── TASK MATERIAL ──

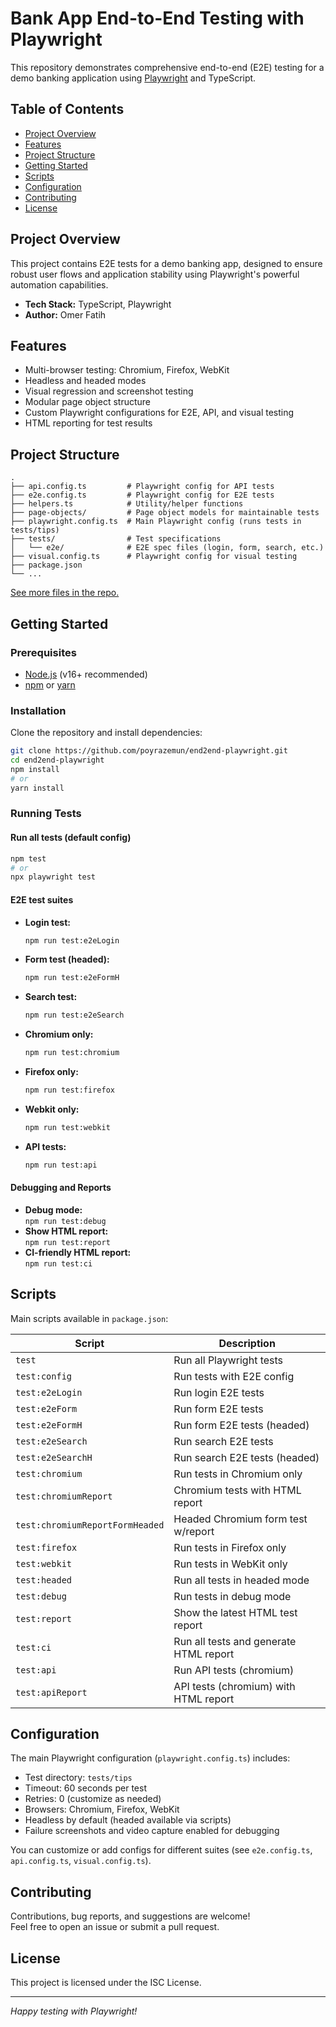 # Bank App End-to-End Testing with Playwright

This repository demonstrates comprehensive end-to-end (E2E) testing for a demo banking application using [Playwright](https://playwright.dev/) and TypeScript.

## Table of Contents

- [Project Overview](#project-overview)
- [Features](#features)
- [Project Structure](#project-structure)
- [Getting Started](#getting-started)
- [Scripts](#scripts)
- [Configuration](#configuration)
- [Contributing](#contributing)
- [License](#license)

## Project Overview

This project contains E2E tests for a demo banking app, designed to ensure robust user flows and application stability using Playwright's powerful automation capabilities.

- **Tech Stack:** TypeScript, Playwright
- **Author:** Omer Fatih

## Features

- Multi-browser testing: Chromium, Firefox, WebKit
- Headless and headed modes
- Visual regression and screenshot testing
- Modular page object structure
- Custom Playwright configurations for E2E, API, and visual testing
- HTML reporting for test results

## Project Structure

```
.
├── api.config.ts         # Playwright config for API tests
├── e2e.config.ts         # Playwright config for E2E tests
├── helpers.ts            # Utility/helper functions
├── page-objects/         # Page object models for maintainable tests
├── playwright.config.ts  # Main Playwright config (runs tests in tests/tips)
├── tests/                # Test specifications
│   └── e2e/              # E2E spec files (login, form, search, etc.)
├── visual.config.ts      # Playwright config for visual testing
├── package.json
└── ...
```
[See more files in the repo.](https://github.com/poyrazemun/end2end-playwright/tree/main/)

## Getting Started

### Prerequisites

- [Node.js](https://nodejs.org/) (v16+ recommended)
- [npm](https://www.npmjs.com/) or [yarn](https://yarnpkg.com/)

### Installation

Clone the repository and install dependencies:

```bash
git clone https://github.com/poyrazemun/end2end-playwright.git
cd end2end-playwright
npm install
# or
yarn install
```

### Running Tests

#### Run all tests (default config)

```bash
npm test
# or
npx playwright test
```

#### E2E test suites

- **Login test:**
  ```bash
  npm run test:e2eLogin
  ```
- **Form test (headed):**
  ```bash
  npm run test:e2eFormH
  ```
- **Search test:**
  ```bash
  npm run test:e2eSearch
  ```
- **Chromium only:**
  ```bash
  npm run test:chromium
  ```
- **Firefox only:**
  ```bash
  npm run test:firefox
  ```
- **Webkit only:**
  ```bash
  npm run test:webkit
  ```
- **API tests:**
  ```bash
  npm run test:api
  ```

#### Debugging and Reports

- **Debug mode:**  
  `npm run test:debug`
- **Show HTML report:**  
  `npm run test:report`
- **CI-friendly HTML report:**  
  `npm run test:ci`

## Scripts

Main scripts available in `package.json`:

| Script                  | Description                                 |
|-------------------------|---------------------------------------------|
| `test`                  | Run all Playwright tests                    |
| `test:config`           | Run tests with E2E config                   |
| `test:e2eLogin`         | Run login E2E tests                         |
| `test:e2eForm`          | Run form E2E tests                          |
| `test:e2eFormH`         | Run form E2E tests (headed)                 |
| `test:e2eSearch`        | Run search E2E tests                        |
| `test:e2eSearchH`       | Run search E2E tests (headed)               |
| `test:chromium`         | Run tests in Chromium only                  |
| `test:chromiumReport`   | Chromium tests with HTML report             |
| `test:chromiumReportFormHeaded` | Headed Chromium form test w/report  |
| `test:firefox`          | Run tests in Firefox only                   |
| `test:webkit`           | Run tests in WebKit only                    |
| `test:headed`           | Run all tests in headed mode                |
| `test:debug`            | Run tests in debug mode                     |
| `test:report`           | Show the latest HTML test report            |
| `test:ci`               | Run all tests and generate HTML report      |
| `test:api`              | Run API tests (chromium)                    |
| `test:apiReport`        | API tests (chromium) with HTML report       |

## Configuration

The main Playwright configuration (`playwright.config.ts`) includes:

- Test directory: `tests/tips`
- Timeout: 60 seconds per test
- Retries: 0 (customize as needed)
- Browsers: Chromium, Firefox, WebKit
- Headless by default (headed available via scripts)
- Failure screenshots and video capture enabled for debugging

You can customize or add configs for different suites (see `e2e.config.ts`, `api.config.ts`, `visual.config.ts`).

## Contributing

Contributions, bug reports, and suggestions are welcome!  
Feel free to open an issue or submit a pull request.

## License

This project is licensed under the ISC License.

---

*Happy testing with Playwright!*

───

■ WHAT YOU ARE ASKED TO DO ■
Without the pictures, set down every entry exactly.

■ RESPONSE ■
 # Bank App End-to-End Testing with Playwright

This repository demonstrates comprehensive end-to-end (E2E) testing for a demo banking application using [Playwright](https://playwright.dev/) and TypeScript.

## Table of Contents

- [Project Overview](#project-overview)
- [Features](#features)
- [Project Structure](#project-structure)
- [Getting Started](#getting-started)
- [Scripts](#scripts)
- [Configuration](#configuration)
- [Contributing](#contributing)
- [License](#license)

## Project Overview

This project contains E2E tests for a demo banking app, designed to ensure robust user flows and application stability using Playwright's powerful automation capabilities.

- **Tech Stack:** TypeScript, Playwright
- **Author:** Omer Fatih

## Features

- Multi-browser testing: Chromium, Firefox, WebKit
- Headless and headed modes
- Visual regression and screenshot testing
- Modular page object structure
- Custom Playwright configurations for E2E, API, and visual testing
- HTML reporting for test results

## Project Structure

```
.
├── api.config.ts         # Playwright config for API tests
├── e2e.config.ts         # Playwright config for E2E tests
├── helpers.ts            # Utility/helper functions
├── page-objects/         # Page object models for maintainable tests
├── playwright.config.ts  # Main Playwright config (runs tests in tests/tips)
├── tests/                # Test specifications
│   └── e2e/              # E2E spec files (login, form, search, etc.)
├── visual.config.ts      # Playwright config for visual testing
├── package.json
└── ...
```
[See more files in the repo.](https://github.com/poyrazemun/end2end-playwright/tree/main/)

## Getting Started

### Prerequisites

- [Node.js](https://nodejs.org/) (v16+ recommended)
- [npm](https://www.npmjs.com/) or [yarn](https://yarnpkg.com/)

### Installation

Clone the repository and install dependencies:

```bash
git clone https://github.com/poyrazemun/end2end-playwright.git
cd end2end-playwright
npm install
# or
yarn install
```

### Running Tests

#### Run all tests (default config)

```bash
npm test
# or
npx playwright test
```

#### E2E test suites

- **Login test:**
  ```bash
  npm run test:e2eLogin
  ```
- **Form test (headed):**
  ```bash
  npm run test:e2eFormH
  ```
- **Search test:**
  ```bash
  npm run test:e2eSearch
  ```
- **Chromium only:**
  ```bash
  npm run test:chromium
  ```
- **Firefox only:**
  ```bash
  npm run test:firefox
  ```
- **Webkit only:**
  ```bash
  npm run test:webkit
  ```
- **API tests:**
  ```bash
  npm run test:api
  ```

#### Debugging and Reports

- **Debug mode:**  
  `npm run test:debug`
- **Show HTML report:**  
  `npm run test:report`
- **CI-friendly HTML report:**  
  `npm run test:ci`

## Scripts

Main scripts available in `package.json`:

| Script                  | Description                                 |
|-------------------------|---------------------------------------------|
| `test`                  | Run all Playwright tests                    |
| `test:config`           | Run tests with E2E config                   |
| `test:e2eLogin`         | Run login E2E tests                         |
| `test:e2eForm`          | Run form E2E tests                          |
| `test:e2eFormH`         | Run form E2E tests (headed)                 |
| `test:e2eSearch`        | Run search E2E tests                        |
| `test:e2eSearchH`       | Run search E2E tests (headed)               |
| `test:chromium`         | Run tests in Chromium only                  |
| `test:chromiumReport`   | Chromium tests with HTML report             |
| `test:chromiumReportFormHeaded` | Headed Chromium form test w/report  |
| `test:firefox`          | Run tests in Firefox only                   |
| `test:webkit`           | Run tests in WebKit only                    |
| `test:headed`           | Run all tests in headed mode                |
| `test:debug`            | Run tests in debug mode                     |
| `test:report`           | Show the latest HTML test report            |
| `test:ci`               | Run all tests and generate HTML report      |
| `test:api`              | Run API tests (chromium)                    |
| `test:apiReport`        | API tests (chromium) with HTML report       |

## Configuration

The main Playwright configuration (`playwright.config.ts`) includes:

- Test directory: `tests/tips`
- Timeout: 60 seconds per test
- Retries: 0 (customize as needed)
- Browsers: Chromium, Firefox, WebKit
- Headless by default (headed available via scripts)
- Failure screenshots and video capture enabled for debugging

You can customize or add configs for different suites (see `e2e.config.ts`, `api.config.ts`, `visual.config.ts`).

## Contributing

Contributions, bug reports, and suggestions are welcome!  
Feel free to open an issue or submit a pull request.

## License

This project is licensed under the ISC License.

---

*Happy testing with Playwright!*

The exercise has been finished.